/ Modified mar 4, 2019 9:21 a.m.

County Animal Shelter Offers Creature Comforts for Occupants

More space at Pima Anima Care Center's updated facility cuts down on crowding and improves health care.

PACC Entrance to Pima Animal Care Center
Pima Animal Care Center

When you walk into the Pima Animal Care Center's new facility you won't hear dogs barking or cats yowling. Instead, classical music streams quietly through the building.

And when you walk into the one of the spacious rooms set aside for cats — window-filled spaces with cat towers and carpeted posts — you start to realize you're in a kind of cat-scaled studio apartment.

Center spokeswoman Nikki Reck admits the animals living here have it pretty good.

"The music, especially — we pump it through for the dogs and the cats, because there have been some studies that show that having calming music just keeps the animals calm," she said.

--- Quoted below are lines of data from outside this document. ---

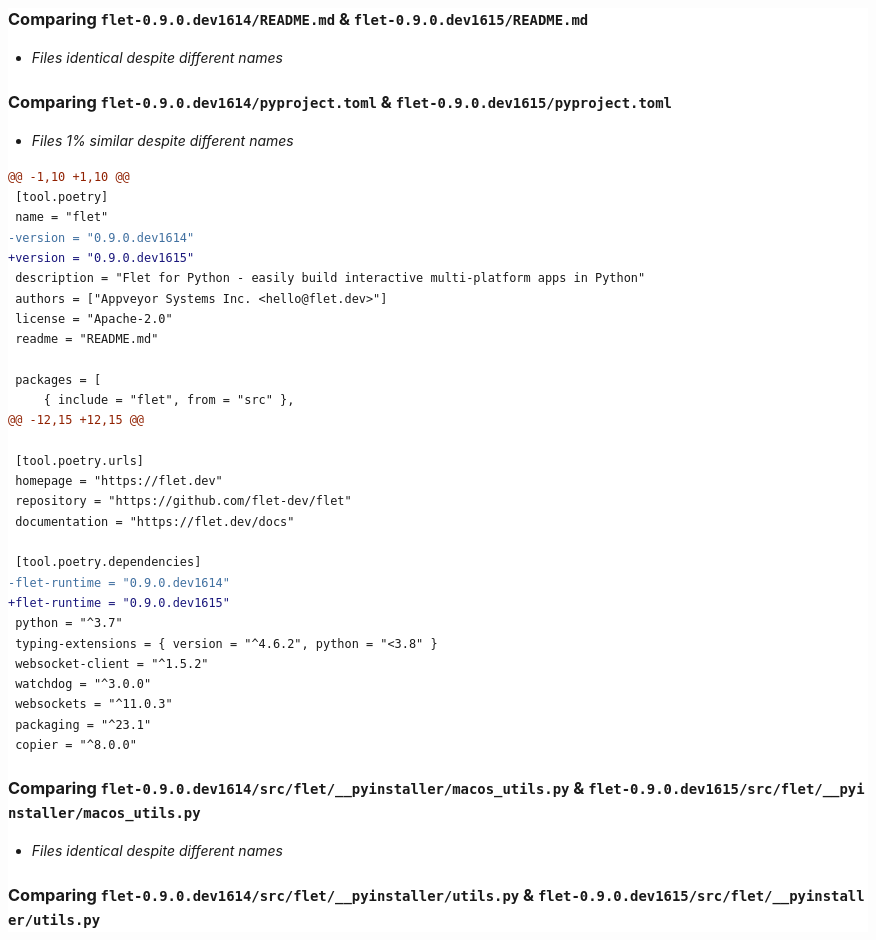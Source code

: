 ### Comparing `flet-0.9.0.dev1614/README.md` & `flet-0.9.0.dev1615/README.md`

 * *Files identical despite different names*

### Comparing `flet-0.9.0.dev1614/pyproject.toml` & `flet-0.9.0.dev1615/pyproject.toml`

 * *Files 1% similar despite different names*

```diff
@@ -1,10 +1,10 @@
 [tool.poetry]
 name = "flet"
-version = "0.9.0.dev1614"
+version = "0.9.0.dev1615"
 description = "Flet for Python - easily build interactive multi-platform apps in Python"
 authors = ["Appveyor Systems Inc. <hello@flet.dev>"]
 license = "Apache-2.0"
 readme = "README.md"
 
 packages = [
     { include = "flet", from = "src" },
@@ -12,15 +12,15 @@
 
 [tool.poetry.urls]
 homepage = "https://flet.dev"
 repository = "https://github.com/flet-dev/flet"
 documentation = "https://flet.dev/docs"
 
 [tool.poetry.dependencies]
-flet-runtime = "0.9.0.dev1614"
+flet-runtime = "0.9.0.dev1615"
 python = "^3.7"
 typing-extensions = { version = "^4.6.2", python = "<3.8" }
 websocket-client = "^1.5.2"
 watchdog = "^3.0.0"
 websockets = "^11.0.3"
 packaging = "^23.1"
 copier = "^8.0.0"
```

### Comparing `flet-0.9.0.dev1614/src/flet/__pyinstaller/macos_utils.py` & `flet-0.9.0.dev1615/src/flet/__pyinstaller/macos_utils.py`

 * *Files identical despite different names*

### Comparing `flet-0.9.0.dev1614/src/flet/__pyinstaller/utils.py` & `flet-0.9.0.dev1615/src/flet/__pyinstaller/utils.py`
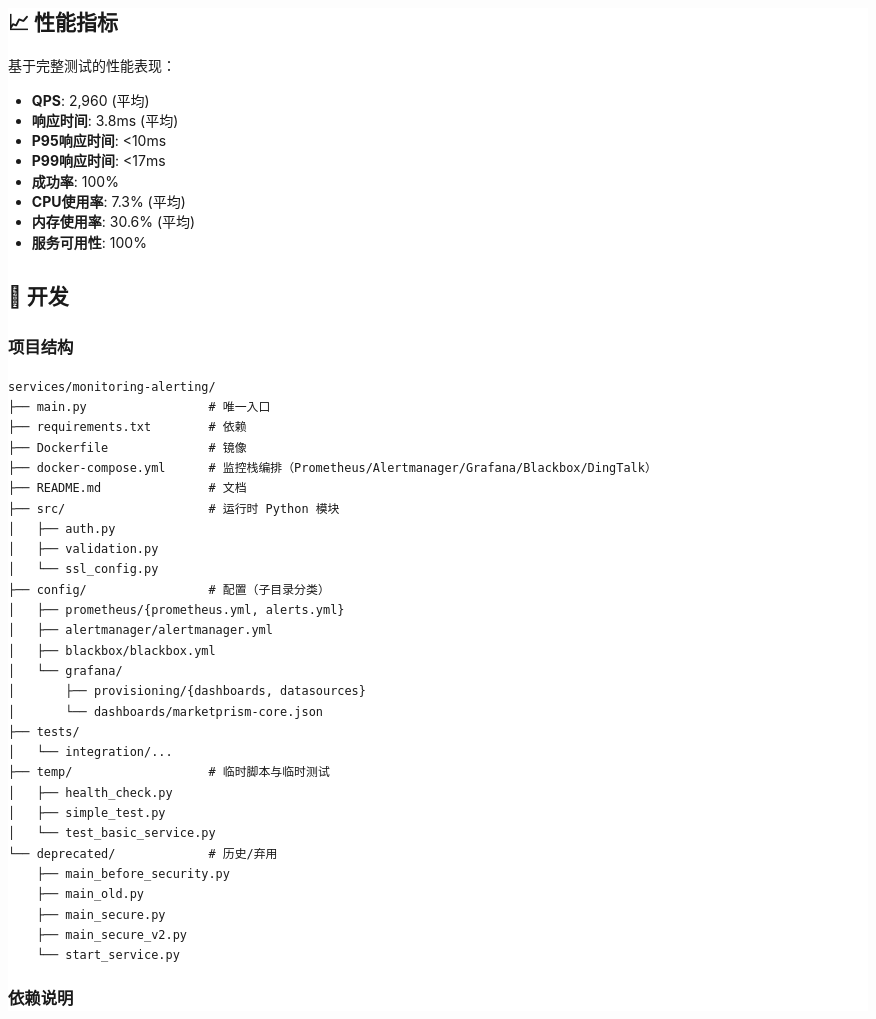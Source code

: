 
## 📈 性能指标

基于完整测试的性能表现：

- **QPS**: 2,960 (平均)
- **响应时间**: 3.8ms (平均)
- **P95响应时间**: <10ms
- **P99响应时间**: <17ms
- **成功率**: 100%
- **CPU使用率**: 7.3% (平均)
- **内存使用率**: 30.6% (平均)
- **服务可用性**: 100%

## 🔧 开发

### 项目结构

```
services/monitoring-alerting/
├── main.py                 # 唯一入口
├── requirements.txt        # 依赖
├── Dockerfile              # 镜像
├── docker-compose.yml      # 监控栈编排（Prometheus/Alertmanager/Grafana/Blackbox/DingTalk）
├── README.md               # 文档
├── src/                    # 运行时 Python 模块
│   ├── auth.py
│   ├── validation.py
│   └── ssl_config.py
├── config/                 # 配置（子目录分类）
│   ├── prometheus/{prometheus.yml, alerts.yml}
│   ├── alertmanager/alertmanager.yml
│   ├── blackbox/blackbox.yml
│   └── grafana/
│       ├── provisioning/{dashboards, datasources}
│       └── dashboards/marketprism-core.json
├── tests/
│   └── integration/...
├── temp/                   # 临时脚本与临时测试
│   ├── health_check.py
│   ├── simple_test.py
│   └── test_basic_service.py
└── deprecated/             # 历史/弃用
    ├── main_before_security.py
    ├── main_old.py
    ├── main_secure.py
    ├── main_secure_v2.py
    └── start_service.py
```

### 依赖说明
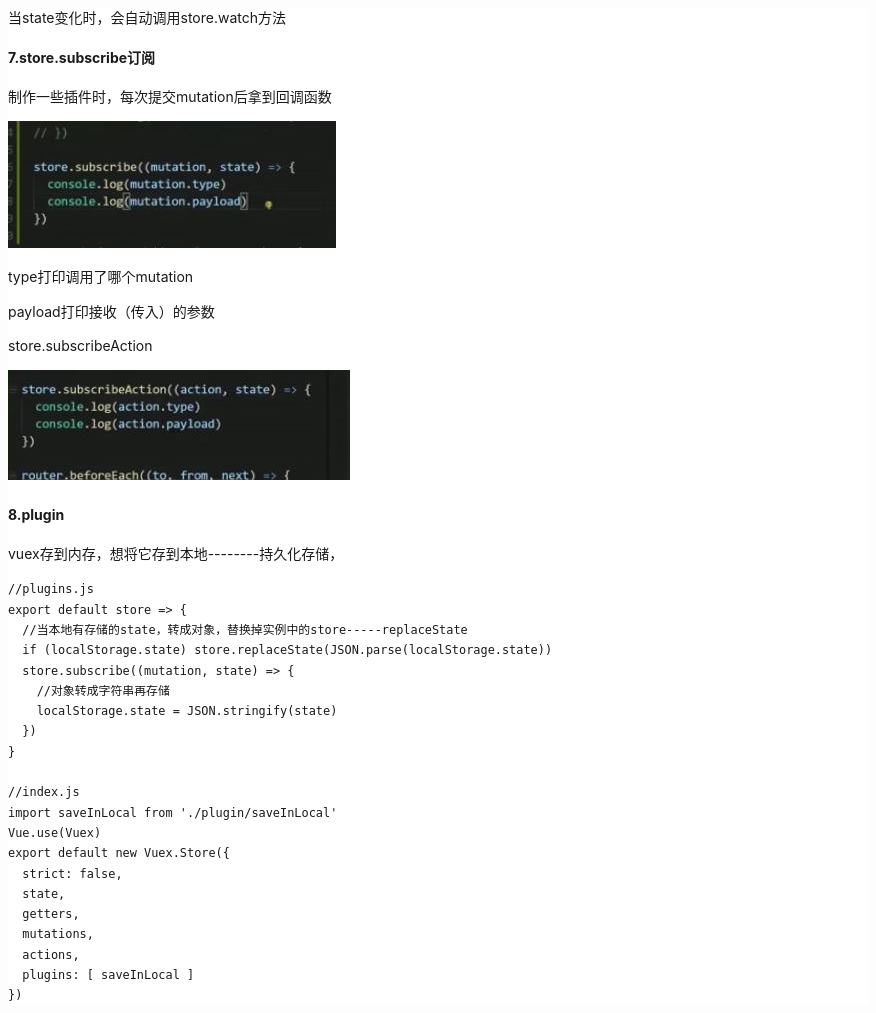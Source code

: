 当state变化时，会自动调用store.watch方法

#### 7.store.subscribe订阅

制作一些插件时，每次提交mutation后拿到回调函数

![](.\vue-img\vue基础\107.JPG)

type打印调用了哪个mutation

payload打印接收（传入）的参数

store.subscribeAction

![](.\vue-img\vue基础\109.JPG)

#### 8.plugin

vuex存到内存，想将它存到本地--------持久化存储，

```
//plugins.js
export default store => {
  //当本地有存储的state，转成对象，替换掉实例中的store-----replaceState
  if (localStorage.state) store.replaceState(JSON.parse(localStorage.state))
  store.subscribe((mutation, state) => {
    //对象转成字符串再存储
    localStorage.state = JSON.stringify(state)
  })
}

//index.js
import saveInLocal from './plugin/saveInLocal'
Vue.use(Vuex)
export default new Vuex.Store({
  strict: false,
  state,
  getters,
  mutations,
  actions,
  plugins: [ saveInLocal ]
})
```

cat PACC Former stray cat Pyrite relaxes in an upgraded feline facility at Pima Animal Care Center.
Anthony Perkins/AZPM

PACC celebrated the completion of a major renovation last year, and $22 million in bonds issued by Pima County and approved by voters in 2014 paid for the improved shelter. It eases a long-time overcrowding problem that produced staggering numbers in years past. Reck says the shelter took in 17,000 pets in 2018.

"We get anywhere from 50 to 100 strays every day," said Reck.

But the difference now is that there's room for them. In the renovation, the center increased its square-footage by more than 50 percent. That means there's room for animals to wait comfortably for their chance to be adopted into a new home, and there's room for them to heal and get healthy in the new, high-quality veterinary clinic.

Reck says some dogs and cats arrive at the shelter injured after being abused by previous owners, struck by cars, or sick from disease. The new building keeps animals separated to stop medical issues from spreading.

"We have a whole room for dogs with distemper. We didn't have that before," noted Reck. "Being able to separate them gives them the chance to get everything they need to recover faster without endangering the main population."

PACC cone PACC veterinary assistant Jessica Franco treats mixed-breed dog Eugene's injured foot. An upgraded veterinary clinic was a major part of the facility's renovation for 2018.
Anthony Perkins/AZPM

The center's annual report says a quarter of pets with immediate medical needs are cared for at the shelter itself. Vets carried out almost 2,000 life-saving surgeries last year and performed almost 9,000 spay and neutering surgeries in 2018.

There's one aspect of the shelter that hasn't changed. It's when someone arrives to adopt a pet, and meets the newest member of the family for the first time.

"There's just a look that people get on their faces, and a smile that's just there," said Reck. "People know when they've found the pet for them."